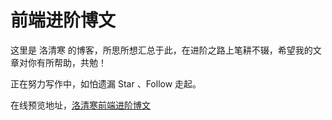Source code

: # 前端进阶博文
这里是 洛清寒 的博客，所思所想汇总于此，在进阶之路上笔耕不辍，希望我的文章对你有所帮助，共勉！

正在努力写作中，如怕遗漏 Star 、Follow 走起。

在线预览地址，[洛清寒前端进阶博文](https://lensh.github.io/)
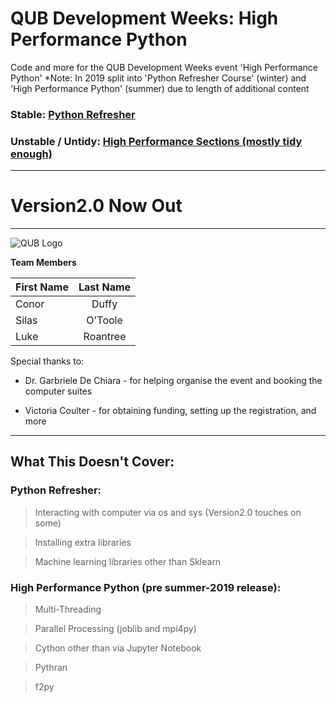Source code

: # QUB Development Weeks: High Performance Python
Code and more for the QUB Development Weeks event 'High Performance Python'
*Note: In 2019 split into 'Python Refresher Course' (winter) and 'High Performance Python' (summer) due to length of additional content

### Stable: [Python Refresher](PythonRefresher.ipynb)

### Unstable / Untidy: [High Performance Sections (mostly tidy enough)](HighPerformance)
---------------------------------------------------------------------------------------------

# Version2.0 Now Out

--------------------------------------------------------------------------------------------


![QUB Logo](https://blogs.qub.ac.uk/footnotesqub/files/2015/03/QUBLogo.gif)



**Team Members**

| First Name    | Last Name     |
| ------------- |:-------------:|
| Conor         | Duffy         |
| Silas         | O'Toole       |
| Luke          | Roantree      |

Special thanks to:


* Dr. Garbriele De Chiara - for helping organise the event and booking the computer suites


* Victoria Coulter - for obtaining funding, setting up the registration, and more




--------------------------------------------------------
## **What This Doesn't Cover:**

### Python Refresher:

> Interacting with computer via os and sys (Version2.0 touches on some)


> Installing extra libraries


> Machine learning libraries other than Sklearn


### High Performance Python (pre summer-2019 release):
> Multi-Threading


> Parallel Processing (joblib and mpi4py)


> Cython other than via Jupyter Notebook


> Pythran


> f2py
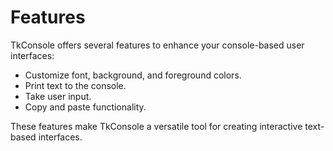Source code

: # Features

TkConsole offers several features to enhance your console-based user interfaces:

- Customize font, background, and foreground colors.
- Print text to the console.
- Take user input.
- Copy and paste functionality.

These features make TkConsole a versatile tool for creating interactive text-based interfaces.
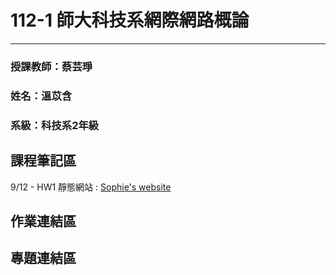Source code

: # 112-1 師大科技系網際網路概論
---
### 授課教師：蔡芸琤
### 姓名：溫苡含
### 系級：科技系2年級

## 課程筆記區
  9/12 - HW1 靜態網站 : [Sophie's website](https://sophieuen2003.github.io/mypage/)
## 作業連結區

## 專題連結區


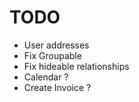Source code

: # TODO

- User addresses
- Fix Groupable
- Fix hideable relationships
- Calendar ?
- Create Invoice ?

========

> _TRY IT_:
Going through the data above, count the lines where the string "other" appears, and answer with only that number.

> _SOLUTION FOR THIS TASK_:
2